Managing resources across ten concurrent projects is a nightmare. I’ve heard about AI tools that handle 'automated resource leveling' to prevent over-allocation. Does this actually work in a dynamic environment where priorities shift daily, or does it just create more manual cleanup for the PMO? Looking for real-world feedback on the current maturity of these AI tools.
3 answers
We’ve been using an AI-based scheduling engine for our PMO for about six months. The biggest advantage isn't that it's "perfect"—it isn't—but that it can run 500 different scenarios in seconds. When a high-priority bug comes in, the AI suggests three different ways to reshuffle the team with the least impact on our critical path. You still need a human to make the final call because the AI doesn't know if a developer is having a bad week, but it eliminates about 80% of the manual spreadsheet work. It has definitely improved our team utilization rates by roughly 12% across the board.
Does the tool you use integrate directly with your time-tracking software to adjust future estimates based on actual hours worked?
AI resource leveling works best when you have a large pool of interchangeable skills; for niche experts, it still struggles with the nuances.
Barbara is right. We found that for our 'Generalist' pools, the AI is a godsend. However, for our Senior Architects, we still do a manual review every Friday to ensure the AI hasn't double-booked them on high-stakes client calls.

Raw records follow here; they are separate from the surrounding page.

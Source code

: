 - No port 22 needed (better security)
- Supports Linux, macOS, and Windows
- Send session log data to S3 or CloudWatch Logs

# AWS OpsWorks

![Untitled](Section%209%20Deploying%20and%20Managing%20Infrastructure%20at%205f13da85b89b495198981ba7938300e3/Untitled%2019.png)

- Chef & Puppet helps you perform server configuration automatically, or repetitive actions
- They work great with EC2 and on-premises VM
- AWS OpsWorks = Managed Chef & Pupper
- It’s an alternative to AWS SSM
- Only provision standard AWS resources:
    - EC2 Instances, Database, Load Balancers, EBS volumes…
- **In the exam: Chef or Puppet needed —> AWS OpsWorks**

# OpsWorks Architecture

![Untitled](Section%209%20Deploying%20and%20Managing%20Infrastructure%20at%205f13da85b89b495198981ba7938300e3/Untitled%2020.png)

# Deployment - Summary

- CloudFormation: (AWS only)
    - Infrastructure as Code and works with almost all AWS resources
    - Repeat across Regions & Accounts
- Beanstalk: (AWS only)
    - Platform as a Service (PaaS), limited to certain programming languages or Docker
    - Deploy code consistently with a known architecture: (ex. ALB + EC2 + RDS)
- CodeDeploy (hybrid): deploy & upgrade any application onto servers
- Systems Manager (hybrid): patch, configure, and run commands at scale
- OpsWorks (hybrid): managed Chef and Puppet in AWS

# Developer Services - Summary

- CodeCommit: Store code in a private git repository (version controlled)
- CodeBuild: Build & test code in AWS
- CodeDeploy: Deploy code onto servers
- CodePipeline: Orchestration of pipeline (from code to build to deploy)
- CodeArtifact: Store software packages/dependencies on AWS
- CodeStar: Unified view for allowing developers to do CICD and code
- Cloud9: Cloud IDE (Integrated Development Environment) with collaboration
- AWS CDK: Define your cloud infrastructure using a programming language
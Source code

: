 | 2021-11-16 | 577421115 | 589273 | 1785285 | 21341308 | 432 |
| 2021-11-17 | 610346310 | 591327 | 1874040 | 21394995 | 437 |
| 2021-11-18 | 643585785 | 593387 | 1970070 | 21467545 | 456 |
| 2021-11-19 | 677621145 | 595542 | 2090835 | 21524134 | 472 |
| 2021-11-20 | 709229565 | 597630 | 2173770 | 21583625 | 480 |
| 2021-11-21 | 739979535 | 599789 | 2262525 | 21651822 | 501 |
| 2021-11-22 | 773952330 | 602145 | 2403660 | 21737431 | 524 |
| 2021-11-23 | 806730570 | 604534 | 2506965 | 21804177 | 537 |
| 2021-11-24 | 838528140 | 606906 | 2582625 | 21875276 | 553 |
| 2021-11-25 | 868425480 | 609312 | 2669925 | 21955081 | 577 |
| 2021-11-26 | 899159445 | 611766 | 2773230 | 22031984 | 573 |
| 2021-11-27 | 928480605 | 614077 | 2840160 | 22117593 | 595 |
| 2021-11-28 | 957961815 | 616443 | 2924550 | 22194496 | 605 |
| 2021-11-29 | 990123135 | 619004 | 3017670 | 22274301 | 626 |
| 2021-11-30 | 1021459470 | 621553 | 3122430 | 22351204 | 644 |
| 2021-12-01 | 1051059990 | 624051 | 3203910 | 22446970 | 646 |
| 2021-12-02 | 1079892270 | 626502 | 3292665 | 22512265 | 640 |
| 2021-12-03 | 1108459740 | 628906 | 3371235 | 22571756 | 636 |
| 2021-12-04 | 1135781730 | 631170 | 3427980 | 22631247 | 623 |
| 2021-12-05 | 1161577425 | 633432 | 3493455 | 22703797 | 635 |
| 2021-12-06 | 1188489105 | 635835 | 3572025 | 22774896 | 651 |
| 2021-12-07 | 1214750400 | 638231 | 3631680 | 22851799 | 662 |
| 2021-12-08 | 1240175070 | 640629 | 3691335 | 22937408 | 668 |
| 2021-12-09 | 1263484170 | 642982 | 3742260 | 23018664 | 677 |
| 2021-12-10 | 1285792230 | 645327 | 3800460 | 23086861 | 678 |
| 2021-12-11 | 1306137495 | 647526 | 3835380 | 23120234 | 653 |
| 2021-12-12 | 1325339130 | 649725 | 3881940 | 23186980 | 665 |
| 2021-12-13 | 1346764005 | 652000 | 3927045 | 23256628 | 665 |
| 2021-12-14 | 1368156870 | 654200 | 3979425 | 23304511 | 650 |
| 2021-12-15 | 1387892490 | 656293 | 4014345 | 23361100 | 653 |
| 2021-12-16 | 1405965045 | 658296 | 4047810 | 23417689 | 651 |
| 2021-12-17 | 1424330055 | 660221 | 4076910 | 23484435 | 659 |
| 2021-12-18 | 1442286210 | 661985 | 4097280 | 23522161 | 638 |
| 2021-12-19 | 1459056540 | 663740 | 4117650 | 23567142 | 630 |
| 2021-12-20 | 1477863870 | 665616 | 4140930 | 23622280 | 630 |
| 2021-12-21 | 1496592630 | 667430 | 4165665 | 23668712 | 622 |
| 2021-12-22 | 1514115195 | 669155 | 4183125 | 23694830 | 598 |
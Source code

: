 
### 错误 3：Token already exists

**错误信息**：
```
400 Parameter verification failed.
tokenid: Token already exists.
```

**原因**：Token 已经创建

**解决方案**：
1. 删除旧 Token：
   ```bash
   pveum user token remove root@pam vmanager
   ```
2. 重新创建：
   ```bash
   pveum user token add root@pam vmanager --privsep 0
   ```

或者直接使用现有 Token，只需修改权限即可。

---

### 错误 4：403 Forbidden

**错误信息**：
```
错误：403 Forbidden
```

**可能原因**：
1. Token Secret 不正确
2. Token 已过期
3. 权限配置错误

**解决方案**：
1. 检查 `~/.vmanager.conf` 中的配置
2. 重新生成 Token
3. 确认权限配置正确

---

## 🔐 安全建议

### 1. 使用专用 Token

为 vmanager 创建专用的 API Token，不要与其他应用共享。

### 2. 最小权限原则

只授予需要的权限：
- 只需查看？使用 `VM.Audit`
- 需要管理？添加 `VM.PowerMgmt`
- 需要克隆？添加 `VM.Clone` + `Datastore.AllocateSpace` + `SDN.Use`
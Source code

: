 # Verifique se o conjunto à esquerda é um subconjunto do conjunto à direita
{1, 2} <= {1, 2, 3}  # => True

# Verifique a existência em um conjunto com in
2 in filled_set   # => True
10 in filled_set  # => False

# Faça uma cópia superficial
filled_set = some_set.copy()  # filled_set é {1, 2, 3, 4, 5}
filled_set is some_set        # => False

David, that integration is the 'secret sauce.' Our AI pulls actuals from Harvest and compares them to the initial estimates in Smartsheet. If it sees a recurring 20% lag in UI tasks, it automatically pads future schedules. This "self-healing" schedule is far more accurate than our manual forecasts ever were. It takes a few months for the machine learning model to get enough data to be accurate, so patience is key during the initial setup phase.